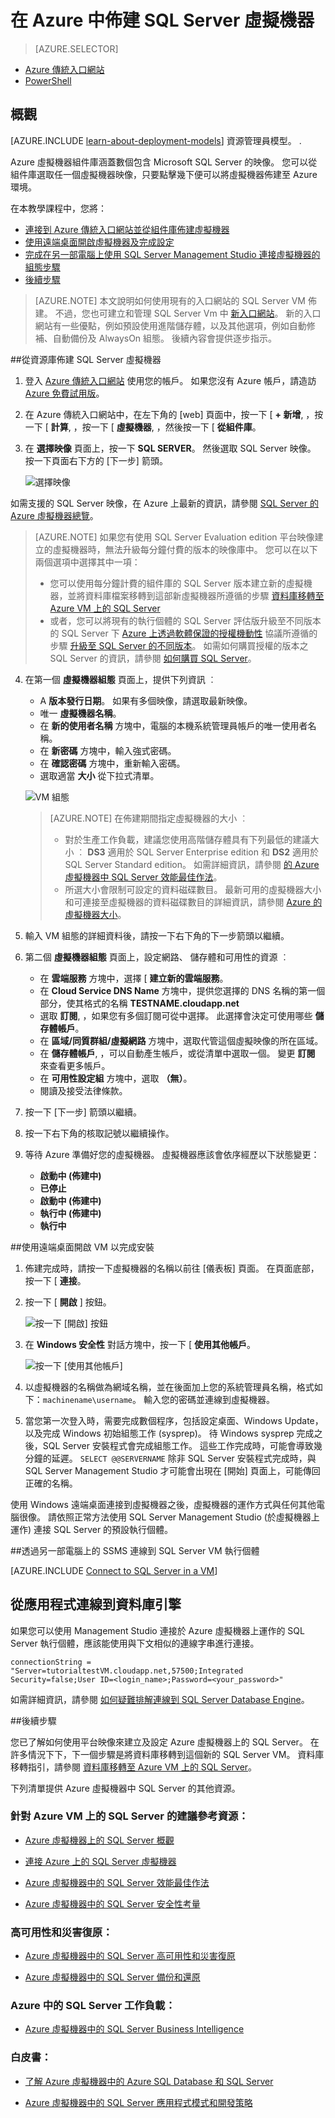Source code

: <properties 
    pageTitle="佈建 SQL Server 虛擬機器 | Microsoft Azure" 
    description="本教學課程會教您如何在 Azure 上建立及設定 SQL Server VM。" 
    services="virtual-machines" 
    documentationCenter="" 
    authors="rothja" 
    manager="jeffreyg" 
    editor="monicar"
    tags="azure-service-management"
    />

<tags 
    ms.service="virtual-machines" 
    ms.workload="infrastructure-services" 
    ms.tgt_pltfrm="vm-windows-sql-server" 
    ms.devlang="na" 
    ms.topic="article" 
    ms.date="08/26/2015" 
    ms.author="jroth"/>

# 在 Azure 中佈建 SQL Server 虛擬機器

> [AZURE.SELECTOR]
- [Azure 傳統入口網站](virtual-machines-provision-sql-server.md)
- [PowerShell](virtual-machines-sql-server-create-vm-with-powershell.md)

## 概觀

[AZURE.INCLUDE [learn-about-deployment-models](../../includes/learn-about-deployment-models-classic-include.md)] 資源管理員模型。
. 

Azure 虛擬機器組件庫涵蓋數個包含 Microsoft SQL Server 的映像。 您可以從組件庫選取任一個虛擬機器映像，只要點擊幾下便可以將虛擬機器佈建至 Azure 環境。

在本教學課程中，您將：

* [連接到 Azure 傳統入口網站並從組件庫佈建虛擬機器](#Provision)
* [使用遠端桌面開啟虛擬機器及完成設定](#RemoteDesktop)
* [完成在另一部電腦上使用 SQL Server Management Studio 連接虛擬機器的組態步驟](#SSMS)
* [後續步驟](#Optional)

>[AZURE.NOTE] 本文說明如何使用現有的入口網站的 SQL Server VM 佈建。 不過，您也可建立和管理 SQL Server Vm 中 [新入口網站](https://manage.windowsazure.com)。 新的入口網站有一些優點，例如預設使用進階儲存體，以及其他選項，例如自動修補、自動備份及 AlwaysOn 組態。 後續內容會提供逐步指示。

##<a id="Provision">從資源庫佈建 SQL Server 虛擬機器</a>

1. 登入 [Azure 傳統入口網站](http://manage.windowsazure.com) 使用您的帳戶。 如果您沒有 Azure 帳戶，請造訪 [Azure 免費試用版](http://azure.microsoft.com/pricing/free-trial/)。

2. 在 Azure 傳統入口網站中，在左下角的 [web] 頁面中，按一下 [ **+ 新增**, ，按一下 [ **計算**, ，按一下 [ **虛擬機器**, ，然後按一下 [ **從組件庫**。

3. 在 **選擇映像** 頁面上，按一下 **SQL SERVER**。 然後選取 SQL Server 映像。 按一下頁面右下方的 [下一步] 箭頭。 

    ![選擇映像](./media/virtual-machines-provision-sql-server/choose-sql-vm.png)

如需支援的 SQL Server 映像，在 Azure 上最新的資訊，請參閱 [SQL Server 的 Azure 虛擬機器總覽](virtual-machines-sql-server-infrastructure-services.md)。

>[AZURE.NOTE] 如果您有使用 SQL Server Evaluation edition 平台映像建立的虛擬機器時，無法升級每分鐘付費的版本的映像庫中。 您可以在以下兩個選項中選擇其中一項：
>
> - 您可以使用每分鐘計費的組件庫的 SQL Server 版本建立新的虛擬機器，並將資料庫檔案移轉到這部新虛擬機器所遵循的步驟 [資料庫移轉至 Azure VM 上的 SQL Server](virtual-machines-migrate-onpremises-database)
> - 或者，您可以將現有的執行個體的 SQL Server 評估版升級至不同版本的 SQL Server 下 [Azure 上透過軟體保證的授權機動性](http://azure.microsoft.com/pricing/license-mobility/) 協議所遵循的步驟 [升級至 SQL Server 的不同版本](https://msdn.microsoft.com/library/cc707783.aspx)。 如需如何購買授權的版本之 SQL Server 的資訊，請參閱 [如何購買 SQL Server](http://www.microsoft.com/sqlserver/get-sql-server/how-to-buy.aspx)。

4. 在第一個 **虛擬機器組態** 頁面上，提供下列資訊 ︰
    - A **版本發行日期**。 如果有多個映像，請選取最新映像。
    - 唯一 **虛擬機器名稱**。
    - 在 **新的使用者名稱** 方塊中，電腦的本機系統管理員帳戶的唯一使用者名稱。
    - 在 **新密碼** 方塊中，輸入強式密碼。 
    - 在 **確認密碼** 方塊中，重新輸入密碼。
    - 選取適當 **大小** 從下拉式清單。 

    ![VM 組態](./media/virtual-machines-provision-sql-server/4VM-Config.png)

    >[AZURE.NOTE] 在佈建期間指定虛擬機器的大小 ︰
    >
    > - 對於生產工作負載，建議您使用高階儲存體具有下列最低的建議大小 ︰ **DS3** 適用於 SQL Server Enterprise edition 和 **DS2** 適用於 SQL Server Standard edition。 如需詳細資訊，請參閱 [的 Azure 虛擬機器中 SQL Server 效能最佳作法](virtual-machines-sql-server-performance-best-practices.md)。
    > - 所選大小會限制可設定的資料磁碟數目。 最新可用的虛擬機器大小和可連接至虛擬機器的資料磁碟數目的詳細資訊，請參閱 [Azure 的虛擬機器大小](virtual-machines-size-specs.md)。

5. 輸入 VM 組態的詳細資料後，請按一下右下角的下一步箭頭以繼續。

5. 第二個 **虛擬機器組態** 頁面上，設定網路、 儲存體和可用性的資源 ︰
    - 在 **雲端服務** 方塊中，選擇 [ **建立新的雲端服務**。
    - 在 **Cloud Service DNS Name** 方塊中，提供您選擇的 DNS 名稱的第一個部分，使其格式的名稱 **TESTNAME.cloudapp.net** 
    - 選取 **訂閱**, ，如果您有多個訂閱可從中選擇。 此選擇會決定可使用哪些 **儲存體帳戶**。
    - 在 **區域/同質群組/虛擬網路** 方塊中，選取代管這個虛擬映像的所在區域。
    - 在 **儲存體帳戶**, ，可以自動產生帳戶，或從清單中選取一個。 變更 **訂閱** 來查看更多帳戶。 
    - 在 **可用性設定組** 方塊中，選取 **（無）**。
    - 閱讀及接受法律條款。
    

6. 按一下 [下一步] 箭頭以繼續。


7. 按一下右下角的核取記號以繼續操作。

8. 等待 Azure 準備好您的虛擬機器。 虛擬機器應該會依序經歷以下狀態變更：

    - **啟動中 (佈建中)**
    - **已停止**
    - **啟動中 (佈建中)**
    - **執行中 (佈建中)**
    - **執行中**
    

##<a id="RemoteDesktop">使用遠端桌面開啟 VM 以完成安裝</a>

1. 佈建完成時，請按一下虛擬機器的名稱以前往 [儀表板] 頁面。 在頁面底部，按一下 [ **連接**。

2. 按一下 [ **開啟** ] 按鈕。

    ![按一下 [開啟] 按鈕](./media/virtual-machines-provision-sql-server/click-open-to-connect.png)

3. 在 **Windows 安全性** 對話方塊中，按一下 [ **使用其他帳戶**。

    ![按一下 [使用其他帳戶]](./media/virtual-machines-provision-sql-server/credentials.png) 

4. 以虛擬機器的名稱做為網域名稱，並在後面加上您的系統管理員名稱，格式如下：`machinename\username`。 輸入您的密碼並連線到虛擬機器。

4. 當您第一次登入時，需要完成數個程序，包括設定桌面、Windows Update，以及完成 Windows 初始組態工作 (sysprep)。 待 Windows sysprep 完成之後，SQL Server 安裝程式會完成組態工作。 這些工作完成時，可能會導致幾分鐘的延遲。 `SELECT @@SERVERNAME` 除非 SQL Server 安裝程式完成時，與 SQL Server Management Studio 才可能會出現在 [開始] 頁面上，可能傳回正確的名稱。

使用 Windows 遠端桌面連接到虛擬機器之後，虛擬機器的運作方式與任何其他電腦很像。 請依照正常方法使用 SQL Server Management Studio (於虛擬機器上運作) 連接 SQL Server 的預設執行個體。 

##<a id="SSMS">透過另一部電腦上的 SSMS 連線到 SQL Server VM 執行個體</a>

[AZURE.INCLUDE [Connect to SQL Server in a VM](../../includes/virtual-machines-sql-server-connection-steps.md)]

## <a id="cdea">從應用程式連線到資料庫引擎</a>

如果您可以使用 Management Studio 連接於 Azure 虛擬機器上運作的 SQL Server 執行個體，應該能使用與下文相似的連線字串進行連接。

    connectionString = "Server=tutorialtestVM.cloudapp.net,57500;Integrated Security=false;User ID=<login_name>;Password=<your_password>"

如需詳細資訊，請參閱 [如何疑難排解連線到 SQL Server Database Engine](http://social.technet.microsoft.com/wiki/contents/articles/how-to-troubleshoot-connecting-to-the-sql-server-database-engine.aspx)。

##<a id="Optional">後續步驟</a>

您已了解如何使用平台映像來建立及設定 Azure 虛擬機器上的 SQL Server。 在許多情況下下，下一個步驟是將資料庫移轉到這個新的 SQL Server VM。 資料庫移轉指引，請參閱 [資料庫移轉至 Azure VM 上的 SQL Server](virtual-machines-migrate-onpremises-database.md)。

下列清單提供 Azure 虛擬機器中 SQL Server 的其他資源。

### 針對 Azure VM 上的 SQL Server 的建議參考資源：
- [Azure 虛擬機器上的 SQL Server 概觀](virtual-machines-sql-server-infrastructure-services.md)

- [連接 Azure 上的 SQL Server 虛擬機器](virtual-machines-sql-server-connectivity.md)

- [Azure 虛擬機器中的 SQL Server 效能最佳作法](virtual-machines-sql-server-performance-best-practices.md)

- [Azure 虛擬機器中的 SQL Server 安全性考量](virtual-machines-sql-server-security-considerations.md)

### 高可用性和災害復原：
- [Azure 虛擬機器中的 SQL Server 高可用性和災害復原](virtual-machines-sql-server-high-availability-and-disaster-recovery-solutions.md)

- [Azure 虛擬機器中的 SQL Server 備份和還原](virtual-machines-sql-server-backup-and-restore.md)

### Azure 中的 SQL Server 工作負載：
- [Azure 虛擬機器中的 SQL Server Business Intelligence](virtual-machines-sql-server-business-intelligence.md)

### 白皮書：
- [了解 Azure 虛擬機器中的 Azure SQL Database 和 SQL Server](sql-database/data-management-azure-sql-database-and-sql-server-iaas.md)

- [Azure 虛擬機器中的 SQL Server 應用程式模式和開發策略](virtual-machines-sql-server-application-patterns-and-development-strategies.md)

□ □ □

### Activity
All lines from the start of the entries through the one with "- [Azure 傳統入口網站](virtual-machines-provision-sql-server.md)" are to be output exactly; omit the pictures.

### Result for this exercise
Source code

: <properties 
    pageTitle="佈建 SQL Server 虛擬機器 | Microsoft Azure" 
    description="本教學課程會教您如何在 Azure 上建立及設定 SQL Server VM。" 
    services="virtual-machines" 
    documentationCenter="" 
    authors="rothja" 
    manager="jeffreyg" 
    editor="monicar"
    tags="azure-service-management"
    />

<tags 
    ms.service="virtual-machines" 
    ms.workload="infrastructure-services" 
    ms.tgt_pltfrm="vm-windows-sql-server" 
    ms.devlang="na" 
    ms.topic="article" 
    ms.date="08/26/2015" 
    ms.author="jroth"/>

# 在 Azure 中佈建 SQL Server 虛擬機器

> [AZURE.SELECTOR]
- [Azure 傳統入口網站](virtual-machines-provision-sql-server.md)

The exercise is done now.